I am trying to solve this question where I have to find P(A|B) given, $P(A) = p$ and, $P(B|A) = P(B’|A’) = 1-p$
Since, I don’t have P(B), direct Bayes theorem isn’t applicable but I have this hunch that the equality between the conditional probabilities can somehow be used to prove that events are independent and thus the answer comes out to p, but that’s just a hunch.

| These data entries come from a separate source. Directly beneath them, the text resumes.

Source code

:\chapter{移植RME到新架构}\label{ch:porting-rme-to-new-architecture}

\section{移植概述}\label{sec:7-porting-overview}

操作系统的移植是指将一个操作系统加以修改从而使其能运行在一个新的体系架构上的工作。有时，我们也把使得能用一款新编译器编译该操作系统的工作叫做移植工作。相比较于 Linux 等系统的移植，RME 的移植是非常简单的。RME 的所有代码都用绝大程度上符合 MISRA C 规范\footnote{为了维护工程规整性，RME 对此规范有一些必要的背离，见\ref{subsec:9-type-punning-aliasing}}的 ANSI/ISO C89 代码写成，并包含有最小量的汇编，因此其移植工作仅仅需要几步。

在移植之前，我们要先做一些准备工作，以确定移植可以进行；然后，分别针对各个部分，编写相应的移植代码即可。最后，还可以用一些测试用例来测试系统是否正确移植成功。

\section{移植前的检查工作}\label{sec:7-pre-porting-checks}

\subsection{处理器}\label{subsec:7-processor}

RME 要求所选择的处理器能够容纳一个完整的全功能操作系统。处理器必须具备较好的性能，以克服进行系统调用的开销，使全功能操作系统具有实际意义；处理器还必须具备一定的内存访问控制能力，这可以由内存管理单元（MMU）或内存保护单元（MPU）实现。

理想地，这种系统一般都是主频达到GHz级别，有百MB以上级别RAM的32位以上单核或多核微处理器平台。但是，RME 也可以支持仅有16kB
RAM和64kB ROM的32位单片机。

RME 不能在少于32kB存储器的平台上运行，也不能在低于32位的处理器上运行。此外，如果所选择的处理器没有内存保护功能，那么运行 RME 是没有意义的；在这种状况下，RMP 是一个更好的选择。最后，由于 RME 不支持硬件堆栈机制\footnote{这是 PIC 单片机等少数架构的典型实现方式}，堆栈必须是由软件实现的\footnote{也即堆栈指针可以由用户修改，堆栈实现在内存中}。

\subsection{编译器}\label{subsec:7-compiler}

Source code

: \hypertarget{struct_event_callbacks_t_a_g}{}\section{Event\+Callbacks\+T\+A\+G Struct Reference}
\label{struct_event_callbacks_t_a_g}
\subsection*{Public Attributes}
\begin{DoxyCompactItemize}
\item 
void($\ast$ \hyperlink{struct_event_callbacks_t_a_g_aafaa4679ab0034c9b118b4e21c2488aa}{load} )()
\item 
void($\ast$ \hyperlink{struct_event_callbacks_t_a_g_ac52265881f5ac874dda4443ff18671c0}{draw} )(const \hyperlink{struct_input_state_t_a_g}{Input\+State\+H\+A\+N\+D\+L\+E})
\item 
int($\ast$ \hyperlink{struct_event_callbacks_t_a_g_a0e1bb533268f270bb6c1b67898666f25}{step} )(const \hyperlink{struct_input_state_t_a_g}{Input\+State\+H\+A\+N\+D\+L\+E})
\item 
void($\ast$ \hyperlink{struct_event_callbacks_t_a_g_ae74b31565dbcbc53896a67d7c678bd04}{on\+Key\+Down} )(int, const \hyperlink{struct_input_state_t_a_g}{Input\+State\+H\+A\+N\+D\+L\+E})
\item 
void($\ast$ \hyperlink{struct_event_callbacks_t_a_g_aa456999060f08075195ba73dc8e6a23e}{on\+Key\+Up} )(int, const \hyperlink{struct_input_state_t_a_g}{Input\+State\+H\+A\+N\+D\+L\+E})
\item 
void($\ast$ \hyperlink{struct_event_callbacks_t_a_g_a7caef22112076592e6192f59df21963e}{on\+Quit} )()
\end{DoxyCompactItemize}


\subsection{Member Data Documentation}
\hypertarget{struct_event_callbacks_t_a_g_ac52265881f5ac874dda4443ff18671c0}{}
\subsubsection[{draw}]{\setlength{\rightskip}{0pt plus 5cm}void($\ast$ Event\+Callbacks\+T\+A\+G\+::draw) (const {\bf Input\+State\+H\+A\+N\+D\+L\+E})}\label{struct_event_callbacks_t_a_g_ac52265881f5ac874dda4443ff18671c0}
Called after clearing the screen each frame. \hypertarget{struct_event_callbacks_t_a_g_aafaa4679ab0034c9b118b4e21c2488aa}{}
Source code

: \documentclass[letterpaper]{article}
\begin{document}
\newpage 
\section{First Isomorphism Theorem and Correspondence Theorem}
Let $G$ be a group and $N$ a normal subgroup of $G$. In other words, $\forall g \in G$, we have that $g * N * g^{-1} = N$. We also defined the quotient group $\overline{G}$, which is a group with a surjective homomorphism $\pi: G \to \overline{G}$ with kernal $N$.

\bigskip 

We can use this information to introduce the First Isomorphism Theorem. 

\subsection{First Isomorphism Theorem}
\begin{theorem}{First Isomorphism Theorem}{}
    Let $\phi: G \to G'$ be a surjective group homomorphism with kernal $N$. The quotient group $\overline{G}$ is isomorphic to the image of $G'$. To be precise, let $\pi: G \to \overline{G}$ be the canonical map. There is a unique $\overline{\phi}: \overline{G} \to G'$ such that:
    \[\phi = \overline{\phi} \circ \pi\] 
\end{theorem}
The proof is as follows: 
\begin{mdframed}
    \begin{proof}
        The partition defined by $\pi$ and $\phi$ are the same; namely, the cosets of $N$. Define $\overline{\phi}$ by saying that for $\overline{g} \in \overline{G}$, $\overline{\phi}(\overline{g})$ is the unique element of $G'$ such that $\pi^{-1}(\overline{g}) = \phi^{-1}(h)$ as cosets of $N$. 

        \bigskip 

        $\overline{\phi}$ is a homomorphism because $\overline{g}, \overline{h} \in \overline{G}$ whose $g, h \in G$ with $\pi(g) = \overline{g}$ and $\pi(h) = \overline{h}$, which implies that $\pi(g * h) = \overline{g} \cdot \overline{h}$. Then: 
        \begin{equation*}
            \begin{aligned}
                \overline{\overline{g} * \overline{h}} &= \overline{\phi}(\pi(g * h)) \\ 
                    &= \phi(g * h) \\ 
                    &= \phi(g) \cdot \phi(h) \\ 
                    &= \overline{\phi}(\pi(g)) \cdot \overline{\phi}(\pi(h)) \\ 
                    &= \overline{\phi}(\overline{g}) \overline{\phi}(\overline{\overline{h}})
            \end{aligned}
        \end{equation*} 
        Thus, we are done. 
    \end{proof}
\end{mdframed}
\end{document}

(edit) P(B’) means probability of B not happening. Same for A
According to the given information, one has that \begin{align*} \textbf{P}(B|A) = \textbf{P}(B^{c}|A^{c}) = 1 - p & \Longleftrightarrow \frac{\textbf{P}(A\cap B)}{\textbf{P}(A)} = \frac{\textbf{P}(A^{c}\cap B^{c})}{\textbf{P}(A^{c})} = 1-p\\\\ & \Longleftrightarrow \frac{\textbf{P}(A\cap B)}{p} = \frac{1 - \textbf{P}(A\cup B)}{1 - p} = 1 - p \end{align*}
Thus we conclude that \begin{align*} \begin{cases} \textbf{P}(A\cap B) = p(1-p)\\\\ \textbf{P}(A\cup B) = 2p - p^{2} \end{cases} & \Longrightarrow \textbf{P}(A) + \textbf{P}(B) - \textbf{P}(A\cap B) = p + \textbf{P}(B) - p(1-p) = 2p - p^{2}\\\\ & \Longrightarrow \textbf{P}(B) = 2p(1 - p) \Longrightarrow \textbf{P}(A|B) = \frac{\textbf{P}(A\cap B)}{\textbf{P}(B)} = \frac{p(1-p)}{2p(1-p)} = \frac{1}{2} \end{align*} and we are done.
Hopefully this helps.